- Born: 27 February 1875 Liverpool, England
- Died: 1944 (aged 68–69) Buchenwald concentration camp, Nazi Germany
- Citizenship: France (from 1915)
- Occupation: Doctor
- Years active: 1903–1944
- Spouse: Fanny Vlasto
- Children: Constantine (b. 1908)
- Awards: Croix de Guerre (WWI) Legion d'Honneur (WWI)

= George Rodocanachi =

British physician

George Rodocanachi (27 February 1875 – 10 February 1944) was a British-born physician of Greek descent who lived in Marseille, France during World War II. He worked with the Pat O'Leary escape line (Pat Line) during the war. After France's defeat and partial occupation by Nazi Germany in June 1940, the Pat Line helped stranded Allied soldiers and downed airmen escape France.

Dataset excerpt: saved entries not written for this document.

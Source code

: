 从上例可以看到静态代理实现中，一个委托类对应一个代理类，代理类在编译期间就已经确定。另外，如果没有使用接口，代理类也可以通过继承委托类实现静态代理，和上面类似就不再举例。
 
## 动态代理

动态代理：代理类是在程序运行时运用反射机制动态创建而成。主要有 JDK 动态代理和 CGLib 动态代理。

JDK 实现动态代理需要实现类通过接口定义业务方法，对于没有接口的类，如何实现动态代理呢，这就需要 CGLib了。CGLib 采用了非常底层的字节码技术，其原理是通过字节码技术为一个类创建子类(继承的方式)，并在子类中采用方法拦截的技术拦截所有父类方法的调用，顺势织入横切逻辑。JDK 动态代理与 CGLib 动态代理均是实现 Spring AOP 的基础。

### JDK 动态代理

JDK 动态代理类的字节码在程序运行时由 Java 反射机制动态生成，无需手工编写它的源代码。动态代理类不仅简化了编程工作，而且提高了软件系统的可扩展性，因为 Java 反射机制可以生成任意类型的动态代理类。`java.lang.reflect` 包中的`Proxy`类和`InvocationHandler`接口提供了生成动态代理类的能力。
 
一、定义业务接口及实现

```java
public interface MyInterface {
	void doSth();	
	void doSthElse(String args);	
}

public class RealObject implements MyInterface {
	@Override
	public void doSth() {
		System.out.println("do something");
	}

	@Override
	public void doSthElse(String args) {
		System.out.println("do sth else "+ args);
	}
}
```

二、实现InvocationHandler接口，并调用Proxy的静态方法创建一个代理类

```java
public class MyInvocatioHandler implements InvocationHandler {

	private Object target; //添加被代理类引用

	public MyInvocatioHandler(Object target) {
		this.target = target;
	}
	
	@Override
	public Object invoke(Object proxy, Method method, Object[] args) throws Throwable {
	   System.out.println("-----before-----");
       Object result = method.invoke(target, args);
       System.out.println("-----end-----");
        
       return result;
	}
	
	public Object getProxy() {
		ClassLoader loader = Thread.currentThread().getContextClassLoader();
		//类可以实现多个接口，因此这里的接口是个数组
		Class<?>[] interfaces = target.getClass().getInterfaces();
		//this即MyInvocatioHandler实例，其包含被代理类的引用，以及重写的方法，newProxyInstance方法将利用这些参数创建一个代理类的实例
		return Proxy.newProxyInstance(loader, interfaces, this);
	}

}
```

Rodocanachi also aided Jewish refugees fleeing occupied Europe to gain admittance into the United States.

==Biography==
Rodocanachi was born in Liverpool, England, to a Greek family, his parents were Theodore and Arghyro Rodocanachi. He studied in Marseille, received his medical degree in Paris in 1903, and opened a pediatric practice in Marseille. In 1907 he married Fanny Vlasto in London and they settled in Marseille. Their only child Constantine was born in 1908.

At the outbreak of World War I, Rodocanachi was working in a children's hospital in Marseille. In 1915 he gained French citizenship and joined the Chasseurs Alpins. He served in Alsace and at the Somme, was once gassed and twice wounded, and received the Croix de Guerre and the Legion d'Honneur. After the war he returned to his practice.

During World War II, after Vichy France had accepted an armistice with Nazi Germany, Rodocanachi made contact with the British Seaman's Mission in Marseille and treated British soldiers who had missed the evacuation at Dunkirk. After the mission was closed by the Milice, he met Elisabeth Haden-Guest and begun to work with her to hide escapees and Jewish refugees. When Ian Garrow founded what became known as the Pat O'Leary Line, Rodocanachi's home in Marseille became one of the main safe houses of the network. Garrow also stayed there until the French police arrested him in 1941.

With the help of his wife and couple of associates, Rodocanachi aided numerous people, many of them Allied airmen who had been shot down over Nazi-occupied Europe. He hid them in his house and arranged false identity papers until they could be helped to escape either across the Pyrenees or to a Royal Navy submarine.

Rodocanachi also helped refugee Jews gain admittance to the United States. The U.S. consulate named him examining doctor for Jewish immigrants. He used his position to provide medical certificates to justify their entry into the USA.

Rodocanachi was also nominated to the medical board of the Michel-Lévy Hospital. The board made medical examinations to determine whether prisoners of war were unfit for military service and hence could be repatriated. Rodonacachi did his best to have as many men as possible declared unfit. The board ceased to function when the Germans occupied rest of France.

The secret work took its toll and his angina pectoris got worse over the years.

Eventually the Pat Line was betrayed. On 25 February 1943 Rodocanachi was arrested at his home by six Gestapo. His wife later suspected that the house concierges had notified the Germans. Rodocanachi persisted in treating the other inmates in prison. On 17 December 1943 Rodocanachi was moved to a prison in Compiègne, and on 17 January 1944 he was transferred to the Buchenwald concentration camp. He died there on 10 February of pneumonia.